Mac mini-roon-UpTone LPS-1- SOtM sMS-200- USB input XMC-1-roon remote Chromecast Ultra-HDMI input XMC-1- roon remote XM Radio Receiver Oppo BDP-103D Technics SL-1200Mk2 with KAB mods,Grado Gold2 Bryston 0.5B balanced phono stage XMC-1 XPA-1L Gen 2 (x5) NHT 2.9 (front L/R), NHT Super One (surround L/R), NHT Audio Center 2 TWL Seven Plus - American Series power cords LF and RF amps TWL Spirit II - balanced XLR cables LF and RF amps Vizio 60-inch LCD
Reading about this issue, I thought I would comment: back in late 2017 my XSP-1 Gen2 preamp failed in similar fashion after leaving it in standby mode for about two months while I was away from home.

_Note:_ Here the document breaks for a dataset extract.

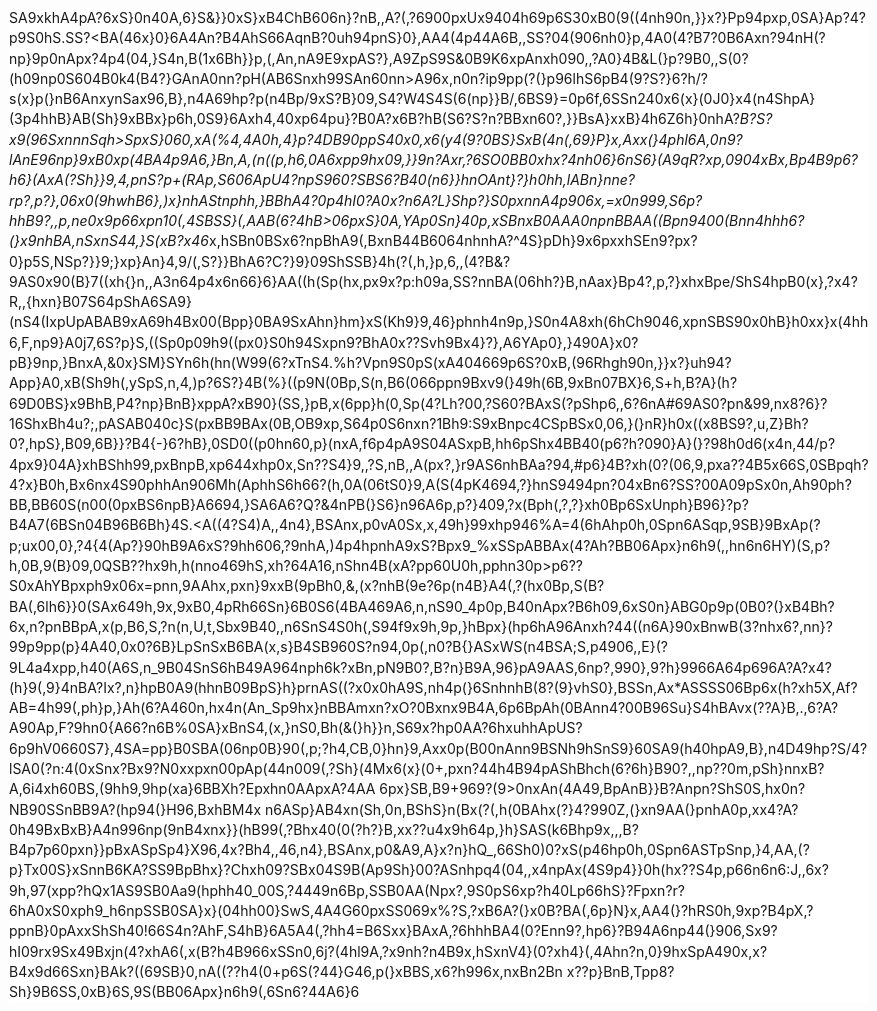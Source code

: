 SA9xkhA4pA?6xS}0n40A,6}S&}}0xS}xB4ChB606n}?nB,,A?(,?6900pxUx9404h69p6S30xB0(9((4nh90n,}}x?}Pp94pxp,0SA}Ap?4?p9S0hS.SS?<BA(46x}0}6A4An?B4AhS66AqnB?0uh94pnS}0},AA4(4p44A6B,,SS?04(906nh0}p,4A0(4?B7?0B6Axn?94nH(?np}9p0nApx?4p4(04,}S4n,B(1x6Bh}}p,(,An,nA9E9xpAS?},A9ZpS9S&0B9K6xpAnxh090,,?A0}4B&L(}p?9B0,,S(0?(h09np0S604B0k4(B4?}GAnA0nn?pH(AB6Snxh99SAn60nn>A96x,n0n?ip9pp(?(}p96lhS6pB4(9?S?}6?h/?s(x}p(}nB6AnxynSax96,B},n4A69hp?p(n4Bp/9xS?B}09,S4?W4S4S(6(np}}B/,6BS9}=0p6f,6SSn240x6(x}(0J0}x4(n4ShpA}(3p4hhB}AB(Sh}9xBBx}p6h,0S9}6Axh4,40xp64pu}?B0A?x6B?hB(S6?S?n?BBxn60?,}}BsA}xxB}4h6Z6h}0nhA?*B?S?x9(96SxnnnSqh>SpxS}060,xA(%4,4A0h,4}p?4DB90ppS40x0,x6(y4(9?0BS}SxB(4n(,69}P}x,Axx(}4phl6A,0n9?lAnE96np}9xB0xp(4BA4p9A6,}Bn,A,(n((p,h6,0A6xpp9hx09,}}9n?Axr,?6SO0BB0xhx?4nh06}6nS6}(A9qR?xp,0904xBx,Bp4B9p6?h6}(AxA(?Sh}}9,4,pnS?p+(RAp,S606ApU4?npS960?SBS6?B40(n6}}hnOAnt}?}h0hh,lABn}nne?rp?,p?},06x0(9hwhB6},)x}nhAStnphh,}BBhA4?0p4hI0?A0x?n6A?L}Shp?}S0pxnnA4p906x,=x0n999,S6p?hhB9?,,p,ne0x9p66xpn10(,4SBSS}(,AAB(6?4hB>06pxS}0A,YAp0Sn}40p,xSBnxB0AAA0npnBBAA((Bpn9400(Bnn4hhh6?(}x9nhBA,nSxnS44,}S(xB?x46*x,hSBn0BSx6?npBhA9(,BxnB44B6064nhnhA?^4S}pDh}9x6pxxhSEn9?px?0}p5S,NSp?}}9;}xp}An}4,9/(,S?}}BhA6?C?}9}09ShSSB}4h(?(,h,}p,6,,(4?B&?9AS0x90(B}7((xh{}n,,A3n64p4x6n66}6}AA((h(Sp(hx,px9x?p:h09a,SS?nnBA(06hh?}B,nAax}Bp4?,p,?}xhxBpe/ShS4hpB0(x},?x4?R,,{hxn}B07S64pShA6SA9}(nS4(IxpUpABAB9xA69h4Bx00(Bpp}0BA9SxAhn}hm}xS(Kh9}9,46}phnh4n9p,}S0n4A8xh(6hCh9046,xpnSBS90x0hB}h0xx}x(4hh6,F,np9}A0j7,6S?p}S,((Sp0p09h9((px0}S0h94Sxpn9?BhA0x??Svh9Bx4}?},A6YAp0},}490A}x0?pB}9np,}BnxA,&0x}SM}SYn6h(hn(W99(6?xTnS4.%h?Vpn9S0pS(xA404669p6S?0xB,(96Rhgh90n,}}x?}uh94?App}A0,xB(Sh9h(,ySpS,n,4,)p?6S?}4B(%}((p9N(0Bp,S(n,B6(066ppn9Bxv9(}49h(6B,9xBn07BX}6,S+h,B?A}(h?69D0BS}x9BhB,P4?np}BnB}xppA?xB90}(SS,}pB,x(6pp}h(0,Sp(4?Lh?00,?S60?BAxS(?pShp6,,6?6nA#69AS0?pn&99,nx8?6}?16ShxBh4u?;,pASAB040c}S(pxBB9BAx(0B,OB9xp,S64p0S6nxn?1Bh9:S9xBnpc4CSpBSx0,06,}(}nR}h0x((x8BS9?,u,Z}Bh?0?,hpS},B09,6B}}?B4{-}6?hB},0SD0((p0hn60,p}(nxA,f6p4pA9S04ASxpB,hh6pShx4BB40(p6?h?090}A}(}?98h0d6(x4n,44/p?4px9}04A}xhBShh99,pxBnpB,xp644xhp0x,Sn??S4}9,,?S,nB,,A(px?,}r9AS6nhBAa?94,#p6}4B?xh(0?(06,9,pxa??4B5x66S,0SBpqh?4?x}B0h,Bx6nx4S90phhAn906Mh(AphhS6h66?(h,0A(06tS0}9,A(S(4pK4694,?}hnS9494pn?04xBn6?SS?00A09pSx0n,Ah90ph?BB,BB60S(n00(0pxBS6npB}A6694,}SA6A6?Q?&4nPB(}S6}n96A6p,p?}409,?x(Bph(,?,?}xh0Bp6SxUnph}B96}?p?B4A7(6BSn04B96B6Bh}4S.<A((4?S4)A,,4n4},BSAnx,p0vA0Sx,x,49h}99xhp946%A=4(6hAhp0h,0Spn6ASqp,9SB}9BxAp(?p;ux00,0},?4{4(Ap?}90hB9A6xS?9hh606,?9nhA,)4p4hpnhA9xS?Bpx9_%xSSpABBAx(4?Ah?BB06Apx}n6h9(,,hn6n6HY)(S,p?h,0B,9(B}09,0QSB??hx9h,h(nno469hS,xh?64A16,nShn4B(xA?pp60U0h,pphn30p>p6??S0xAhYBpxph9x06x=pnn,9AAhx,pxn}9xxB(9pBh0,&,(x?nhB(9e?6p(n4B}A4(,?(hx0Bp,S(B?BA(,6lh6}}0(SAx649h,9x,9xB0,4pRh66Sn}6B0S6(4BA469A6,n,nS90_4p0p,B40nApx?B6h09,6xS0n}ABG0p9p(0B0?(}xB4Bh?6x,n?pnBBpA,x(p,B6,S,?n(n,U,t,Sbx9B40,,n6SnS4S0h(,S94f9x9h,9p,}hBpx}(hp6hA96Anxh?44((n6A}90xBnwB(3?nhx6?,nn}?99p9pp(p}4A40,0x0?6B}LpSnSxB6BA(x,s}B4SB960S?n94,0p(,n0?B{}ASxWS(n4BSA;S,p4906,,E}(?9L4a4xpp,h40(A6S,n_9B04SnS6hB49A964nph6k?xBn,pN9B0?,B?n}B9A,96}pA9AAS,6np?,990},9?h}9966A64p696A?A?x4?(h}9(,9}4nBA?Ix?,n}hpB0A9(hhnB09BpS}h}prnAS((?x0x0hA9S,nh4p(}6SnhnhB(8?(9}vhS0},BSSn,Ax*ASSSS06Bp6x(h?xh5X,Af?AB=4h99(,ph}p,}Ah(6?A460n,hx4n(An_Sp9hx}nBBAmxn?xO?0Bxnx9B4A,6p6BpAh(0BAnn4?00B96Su}S4hBAvx(??A}B,.,6?A?A90Ap,F?9hn0{A66?n6B%0SA}xBnS4,(x,}nS0,Bh(&(}h}}n,S69x?hp0AA?6hxuhhApUS?6p9hV0660S7},4SA=pp}B0SBA(06np0B}90(,p;?h4,CB,0}hn}9,Axx0p(B00nAnn9BSNh9hSnS9}60SA9(h40hpA9,B},n4D49hp?S/4?lSA0(?n:4(0xSnx?Bx9?N0xxpxn00pAp(44n009(,?Sh}(4Mx6(x}(0+,pxn?44h4B94pAShBhch(6?6h}B90?,,np??0m,pSh}nnxB?A,6i4xh60BS,(9hh9,9hp(xa}6BBXh?Epxhn0AApxA?4AA 6px}SB,B9+969?(9>0nxAn(4A49,BpAnB}}B?Anpn?ShS0S,hx0n?NB90SSnBB9A?(hp94(}H96,BxhBM4x n6ASp}AB4xn(Sh,0n,BShS}n(Bx(?(,h(0BAhx(?}4?990Z,(}xn9AA(}pnhA0p,xx4?A?0h49BxBxB}A4n996np(9nB4xnx}}(hB99(,?Bhx40(0(?h?}B,xx??u4x9h64p,}h}SAS(k6Bhp9x,,,B?B4p7p60pxn}}pBxASpSp4}X96,4x?Bh4,,46,n4},BSAnx,p0&A9,A}x?n}hQ_,66Sh0)0?xS(p46hp0h,0Spn6ASTpSnp,}4,AA,(?p}Tx00S}xSnnB6KA?SS9BpBhx}?Chxh09?SBx04S9B(Ap9Sh}00?ASnhpq4(04,,x4npAx(4S9p4}}0h(hx??S4p,p66n6n6:J,,6x?9h,97(xpp?hQx1AS9SB0Aa9(hphh40_00S,?4449n6Bp,SSB0AA(Npx?,9S0pS6xp?h40Lp66hS}?Fpxn?r?6hA0xS0xph9_h6npSSB0SA}x}(04hh00}SwS,4A4G60pxSS069x%?S,?xB6A?(}x0B?BA(,6p}N}x,AA4(}?hRS0h,9xp?B4pX,?ppnB}0pAxxShSh40!66S4n?AhF,S4hB}6A5A4(,?hh4=B6Sxx}BAxA,?6hhhBA4(0?Enn9?,hp6}?B94A6np44(}906,Sx9?hI09rx9Sx49Bxjn(4?xhA6(,x(B?h4B966xSSn0,6j?(4hl9A,?x9nh?n4B9x,hSxnV4}(0?xh4}(,4Ahn?n,0}9hxSpA490x,x?B4x9d66Sxn}BAk?((69SB}0,nA((??h4(0+p6S(?44}G46,p(}xBBS,x6?h996x,nxBn2Bn x??p}BnB,Tpp8?Sh}9B6SS,0xB}6S,9S(BB06Apx}n6h9(,6Sn6?44A6}6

Upon returning it failed to start successfully using 110VAC. Emotiva customer support was very responsive and helpful. I sent it in for warranty repair; it was less than two years old at the time. I was told that a cap in the PSU had dried out and was replaced.
Ever since I got my preamp back from Emotiva, I have never turned it off and it has been working well, giving exemplary performance. I am apprehensive however about ever turning it off again.
I know that cost control is an issue to remain competitive, but so is reliability. I am certain caps are not failing after two years in Bryston gear. I am left under the impression that Emotiva should consider using higher-grade caps. I don't know what caps are in there now - I have not looked, but I have to presume that if something such as muRata polymer aluminum electrolytic caps with the proper rating for voltage and temperature were used, this issue would not be occurring.
I have a NAD 2600A amplifier, and the PSU caps for the low-voltage rail had to be replaced after 30 years of constant use ... more reasonable. I went ahead and replaced the high-voltage rail caps too, whether they needed replacing or not.
Main system: Music Server / LMS 8.0 -> Squeezebox Touch -> CI Audio VDA.2 DAC / VRX.1 XLR cables -> Emotiva XSP-1 Gen 2 preamp -> Emotiva XLR cables -> Emotiva XPA-DR2 amp -> Blue Jeans cables -> B&W 804 speakers
I am seeing a few post about checking the fuses. We don't mean visual inspection only. We mean to check with a meter that the fuse is not opened. Seems obvious but it really easy to have a fuse open near the cap and never visually see it. A meter to check the fuse IS the definitive way to know a fuse is bad aside from the obvious poof inside or broken fuse wire inside the middle.